Vecchi brani rinascono. Gli U2 rimessi a nuovo

Abbiamo ascoltato in anteprima il disco che trasforma i loro classici. The Edge: "Non ci siamo snaturati"

Vecchi brani rinascono. Gli U2 rimessi a nuovo

Chiamatele, se volete, emozioni. Ma anche esperimenti va bene. Volendo, pure boccata d'ossigeno non guasta. A cinque anni dall'uscita dell'ultimo disco, i nuovi U2 sono vecchi, nel senso che le loro canzoni contenute in Songs of surrender (in arrivo il 17), sono quelle vecchie ma sono irriconoscibili tanto sono state modificate, ricantate, spesso scarnificate. In sostanza è un esperimento mai provato prima in modo così colossale. La più grande rock band del mondo (i Rolling Stones sono fuori gara) pubblica quaranta brani del proprio repertorio, non a caso da One a 40, e l'effetto è decisamente straniante.

Come ha detto The Edge, che ha avuto l'idea e ha prodotto insieme con Bob Ezrin e altri, lo stile e lo spirito degli U2 non cambiano perché «le canzoni hanno un'identità talmente forte che pur essendo reinterpretate in modo diverso non vengono snaturate».

Non si modificano neanche se, come in Stories for boys, la voce è di The Edge, o se in I will follow il testo è stato cambiato rispetto a quello che, ad esempio in Live at Red Rocks del 1983, ha contribuito alla creazione della leggenda U2.

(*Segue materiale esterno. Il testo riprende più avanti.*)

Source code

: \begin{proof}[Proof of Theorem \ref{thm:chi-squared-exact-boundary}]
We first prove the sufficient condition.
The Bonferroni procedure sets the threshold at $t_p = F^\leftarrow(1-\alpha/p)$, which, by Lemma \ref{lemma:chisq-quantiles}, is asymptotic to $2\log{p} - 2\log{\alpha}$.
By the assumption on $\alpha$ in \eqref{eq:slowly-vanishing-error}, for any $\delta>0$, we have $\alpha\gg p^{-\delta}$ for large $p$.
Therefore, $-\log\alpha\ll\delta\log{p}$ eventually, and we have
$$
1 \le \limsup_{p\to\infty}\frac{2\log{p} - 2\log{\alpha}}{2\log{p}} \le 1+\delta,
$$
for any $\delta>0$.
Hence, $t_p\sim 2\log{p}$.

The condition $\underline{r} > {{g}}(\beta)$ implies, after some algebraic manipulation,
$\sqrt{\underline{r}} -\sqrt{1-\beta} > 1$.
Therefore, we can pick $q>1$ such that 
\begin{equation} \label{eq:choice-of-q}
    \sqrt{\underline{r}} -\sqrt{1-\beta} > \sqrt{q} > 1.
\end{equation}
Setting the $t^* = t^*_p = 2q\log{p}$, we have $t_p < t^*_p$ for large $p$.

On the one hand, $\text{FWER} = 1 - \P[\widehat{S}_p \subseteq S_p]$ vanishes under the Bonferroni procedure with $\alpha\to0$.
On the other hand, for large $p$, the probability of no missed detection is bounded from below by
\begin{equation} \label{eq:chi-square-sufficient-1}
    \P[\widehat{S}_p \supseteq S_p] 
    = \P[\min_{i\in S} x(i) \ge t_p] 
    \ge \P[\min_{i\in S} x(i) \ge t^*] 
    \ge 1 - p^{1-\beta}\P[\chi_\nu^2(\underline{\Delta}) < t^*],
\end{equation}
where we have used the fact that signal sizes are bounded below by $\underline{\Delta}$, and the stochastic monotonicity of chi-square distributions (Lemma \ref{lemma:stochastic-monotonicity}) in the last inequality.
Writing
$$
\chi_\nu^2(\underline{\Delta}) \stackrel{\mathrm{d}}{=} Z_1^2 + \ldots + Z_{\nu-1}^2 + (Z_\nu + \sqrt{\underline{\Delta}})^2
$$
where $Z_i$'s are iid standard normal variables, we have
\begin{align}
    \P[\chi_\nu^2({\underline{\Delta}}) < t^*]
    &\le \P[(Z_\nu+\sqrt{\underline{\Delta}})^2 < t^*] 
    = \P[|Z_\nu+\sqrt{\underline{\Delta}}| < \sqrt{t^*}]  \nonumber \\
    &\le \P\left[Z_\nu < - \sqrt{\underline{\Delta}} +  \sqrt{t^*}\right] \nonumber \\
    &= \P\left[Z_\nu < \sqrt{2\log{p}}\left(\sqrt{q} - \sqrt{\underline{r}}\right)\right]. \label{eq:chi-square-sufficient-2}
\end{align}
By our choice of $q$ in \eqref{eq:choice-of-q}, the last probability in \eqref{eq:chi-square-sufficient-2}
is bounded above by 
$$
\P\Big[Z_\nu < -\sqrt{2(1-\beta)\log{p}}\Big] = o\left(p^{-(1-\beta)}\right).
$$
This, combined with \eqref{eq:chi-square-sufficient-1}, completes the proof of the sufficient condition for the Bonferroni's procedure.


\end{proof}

Insomma, l'effetto è straniante, e nell'epoca della prevedibilità musicale, diventa già un gran risultato. Ed è anche la prima volta che la band si frammenta per affidarsi all'individualità. Dopo quasi mezzo secolo di unità monolitica (si sono formati nel 1976), gli U2 presentano le loro quattro facce diverse. Songs of surrender esce in tante versioni diverse ma in tutte si compone di 4 facciate, ciascuna delle quali è intitolata a un componente. Tutti sullo stesso piano: Bono ha dieci canzoni (bella Miracle drug), The Edge idem (11 O'Clock Tick Tock è un ceffone alla memoria) e così per Adam Clayton e Larry Mullen jr. Anche i Kiss lo avevano fatto, ma erano canzoni inedite e non una reinvenzione.

Qui gli U2 sono reloaded. One è tutt'altro. Pride (in the name of love) la riconosci solo quando Bono inizia «One man come in the name of love».... E Sunday bloody sunday non ha quella batteria secca e quella chitarra affilata che hanno acceso gli stadi per decenni: ha un arpeggio dolce e Bono quasi sussurra il testo come se la forza delle parole bastasse già a criticare quella sanguinosa domenica a Derry nel 1972.

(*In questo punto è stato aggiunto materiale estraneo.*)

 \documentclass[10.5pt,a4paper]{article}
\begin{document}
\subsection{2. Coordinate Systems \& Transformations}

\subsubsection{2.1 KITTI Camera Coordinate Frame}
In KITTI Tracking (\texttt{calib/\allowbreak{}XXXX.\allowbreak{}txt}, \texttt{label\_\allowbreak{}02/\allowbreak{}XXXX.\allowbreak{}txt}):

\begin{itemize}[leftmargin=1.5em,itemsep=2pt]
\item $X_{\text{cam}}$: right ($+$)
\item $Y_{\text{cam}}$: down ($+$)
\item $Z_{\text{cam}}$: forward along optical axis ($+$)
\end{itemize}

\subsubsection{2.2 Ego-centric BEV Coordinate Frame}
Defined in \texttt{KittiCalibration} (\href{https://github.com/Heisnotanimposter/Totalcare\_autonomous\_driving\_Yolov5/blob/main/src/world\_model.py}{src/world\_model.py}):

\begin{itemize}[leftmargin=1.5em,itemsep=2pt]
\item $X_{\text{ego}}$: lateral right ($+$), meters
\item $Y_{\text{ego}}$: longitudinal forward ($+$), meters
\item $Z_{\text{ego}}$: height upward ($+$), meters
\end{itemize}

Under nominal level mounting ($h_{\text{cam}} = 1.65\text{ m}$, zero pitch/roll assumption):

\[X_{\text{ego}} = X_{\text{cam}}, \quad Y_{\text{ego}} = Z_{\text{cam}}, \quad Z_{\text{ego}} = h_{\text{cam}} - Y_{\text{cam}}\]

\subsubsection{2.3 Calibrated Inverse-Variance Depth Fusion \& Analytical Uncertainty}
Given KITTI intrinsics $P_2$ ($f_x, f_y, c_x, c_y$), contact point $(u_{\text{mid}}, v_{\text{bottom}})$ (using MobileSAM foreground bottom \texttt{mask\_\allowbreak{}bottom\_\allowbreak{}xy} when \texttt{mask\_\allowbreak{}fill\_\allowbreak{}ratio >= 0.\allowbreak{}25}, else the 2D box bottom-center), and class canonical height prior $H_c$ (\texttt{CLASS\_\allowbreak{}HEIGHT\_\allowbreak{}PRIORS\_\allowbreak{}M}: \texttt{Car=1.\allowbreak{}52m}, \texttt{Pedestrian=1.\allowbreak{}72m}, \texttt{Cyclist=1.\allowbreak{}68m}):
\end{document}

Per capirci, Songs of surrender non è il solito greatest hits riveduto e corretto tanto per riempire un vuoto di mercato. È un disco complicato, specialmente per i fan della prima ora che si ritrovano i «loro» capolavori pressoché sfigurati. Persino With or without you ha altri connotati, anche The fly perde ogni cromosoma inquietante. È il nuovo volto della band che si scopre anche in Bono & The Edge: a sort of homecoming, il documentario in uscita su Disney+. In poche parole i sessantenni U2 parlano ai ventenni U2 che hanno scritto i brani più forti e ruvidi del loro repertorio. Songs of surrender è un dialogo generazionale proprio nel momento in cui le generazioni musicali si parlano, si mescolano, si confrontano in quella che è la fase più statica della musica leggera da tanti anni. Le canzoni nate per essere suonate negli stadi, quando il rock non ci era ancora entrato, ora diventano brani come la nuova If God send his angels (da Pop del 1997), che ha un pianoforte in primo piano e sarebbe perfetta per l'atmosfera di un piccolo club.

In fondo questo nuovo esperimento degli U2 potrebbe non restare isolato e ispirare altri artisti che vogliono far rinascere il proprio repertorio per non condannarsi alla nostalgia. Come ha detto The Edge, che è finora l'unico a essersi esposto dopo il tour di Bono con il volume Surrender, a questo giro «l'intimità ha preso il posto dell'urgenza del post-punk. È venuto fuori che una grande canzone è qualcosa di indistruttibile». Eggià.

Gli U2 lo confermeranno in quella che è la loro prima residency, anticipata anche da uno spot milionario durante il Superbowl. In autunno inaugureranno l'Msg Sphere a Las Vegas «la venue più all'avanguardia al mondo» dentro l'hotel Venetian e incentreranno lo show sull'album Achtung Baby.

Per una band abituata agli stadi è un cambiamento non da poco, magari può sembrare pure un declassamento. Ma è anche un segno di vitalità in mezzo a rockstar che vivono di rendita e riempiono gli stadi per abitudine e non per novità.